On Temporary Monastic Ordination
by Gelong Loden Nyima, Head of Practice and Education at Gampo Abbey
Edited by Emma Cataford, Temporary Monastic at Gampo Abbey
Photographs by Thubten Tingdzen and Adrian Thalasinos Haley

The Shambhala monastic community

The Shambhala monastic community

Someone once asked one of the great monastics and teachers of the Tibetan community in exile why he ordained so many tens of thousands of young monastics knowing full well that many of them would grow up in the monastery, receive an education, and then eventually give back their robes and return to the alluring household world of modern India. His answer was simple, profound, and touching.
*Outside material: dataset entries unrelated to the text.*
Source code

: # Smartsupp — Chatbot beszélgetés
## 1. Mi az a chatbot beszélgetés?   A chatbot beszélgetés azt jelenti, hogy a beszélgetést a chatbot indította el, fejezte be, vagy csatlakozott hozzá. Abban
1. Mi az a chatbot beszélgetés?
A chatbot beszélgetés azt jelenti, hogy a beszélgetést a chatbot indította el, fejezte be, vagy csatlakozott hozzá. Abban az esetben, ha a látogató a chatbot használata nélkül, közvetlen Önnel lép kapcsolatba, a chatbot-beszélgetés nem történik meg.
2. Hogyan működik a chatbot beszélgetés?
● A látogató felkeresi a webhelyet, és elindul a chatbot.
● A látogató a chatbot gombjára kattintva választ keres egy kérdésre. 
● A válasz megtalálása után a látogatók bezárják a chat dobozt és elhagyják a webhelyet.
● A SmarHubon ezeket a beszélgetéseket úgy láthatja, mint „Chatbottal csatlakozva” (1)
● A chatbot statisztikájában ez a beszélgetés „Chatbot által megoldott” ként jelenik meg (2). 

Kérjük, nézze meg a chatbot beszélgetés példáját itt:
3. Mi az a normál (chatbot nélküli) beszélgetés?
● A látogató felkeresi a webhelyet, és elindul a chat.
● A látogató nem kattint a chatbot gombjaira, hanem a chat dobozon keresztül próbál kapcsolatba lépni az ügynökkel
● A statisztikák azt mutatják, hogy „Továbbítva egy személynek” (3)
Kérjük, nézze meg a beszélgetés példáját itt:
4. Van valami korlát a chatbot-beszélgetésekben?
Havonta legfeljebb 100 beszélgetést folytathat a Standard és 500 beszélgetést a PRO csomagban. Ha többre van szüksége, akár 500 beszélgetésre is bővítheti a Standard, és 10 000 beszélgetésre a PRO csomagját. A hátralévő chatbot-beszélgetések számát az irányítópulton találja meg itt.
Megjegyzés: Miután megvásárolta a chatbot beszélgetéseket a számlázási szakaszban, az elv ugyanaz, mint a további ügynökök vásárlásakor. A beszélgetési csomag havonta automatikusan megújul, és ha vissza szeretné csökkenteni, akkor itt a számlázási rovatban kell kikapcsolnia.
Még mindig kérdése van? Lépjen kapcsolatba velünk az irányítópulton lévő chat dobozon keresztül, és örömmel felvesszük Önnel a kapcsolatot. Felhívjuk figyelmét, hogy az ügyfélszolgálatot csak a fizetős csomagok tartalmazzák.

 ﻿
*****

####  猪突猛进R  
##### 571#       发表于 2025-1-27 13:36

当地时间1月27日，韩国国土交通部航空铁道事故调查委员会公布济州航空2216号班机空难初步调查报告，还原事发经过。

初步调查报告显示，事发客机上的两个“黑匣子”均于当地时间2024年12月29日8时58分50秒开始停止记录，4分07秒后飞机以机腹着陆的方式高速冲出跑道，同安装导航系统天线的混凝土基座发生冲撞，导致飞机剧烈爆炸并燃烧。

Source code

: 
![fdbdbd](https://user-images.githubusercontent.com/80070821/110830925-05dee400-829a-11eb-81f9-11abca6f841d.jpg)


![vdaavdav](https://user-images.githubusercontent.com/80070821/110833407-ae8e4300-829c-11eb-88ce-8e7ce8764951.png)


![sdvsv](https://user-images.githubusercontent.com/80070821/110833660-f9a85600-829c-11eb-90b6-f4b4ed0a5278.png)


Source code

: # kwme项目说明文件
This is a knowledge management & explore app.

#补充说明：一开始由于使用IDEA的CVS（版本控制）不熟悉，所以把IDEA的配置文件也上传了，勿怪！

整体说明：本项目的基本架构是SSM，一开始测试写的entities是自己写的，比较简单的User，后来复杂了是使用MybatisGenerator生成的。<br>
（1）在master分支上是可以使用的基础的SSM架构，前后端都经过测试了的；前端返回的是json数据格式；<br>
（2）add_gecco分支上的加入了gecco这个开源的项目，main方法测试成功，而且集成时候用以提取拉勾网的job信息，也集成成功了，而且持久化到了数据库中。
He said: “They’ll make better parents”.

In the Tibetan tradition, temporary ordination was not practiced intentionally: all monastic vows were given as life ordinations. However, in many other dharmic societies, a variety of forms of temporary ordinations have been practiced as an immersion in the dharma and a source of processing and merit for oneself and one’s society. Chögyam Trungpa Rinpoche felt that just such a temporary ordination would be of great benefit in our own society and was part of his founding intention for Gampo Abbey.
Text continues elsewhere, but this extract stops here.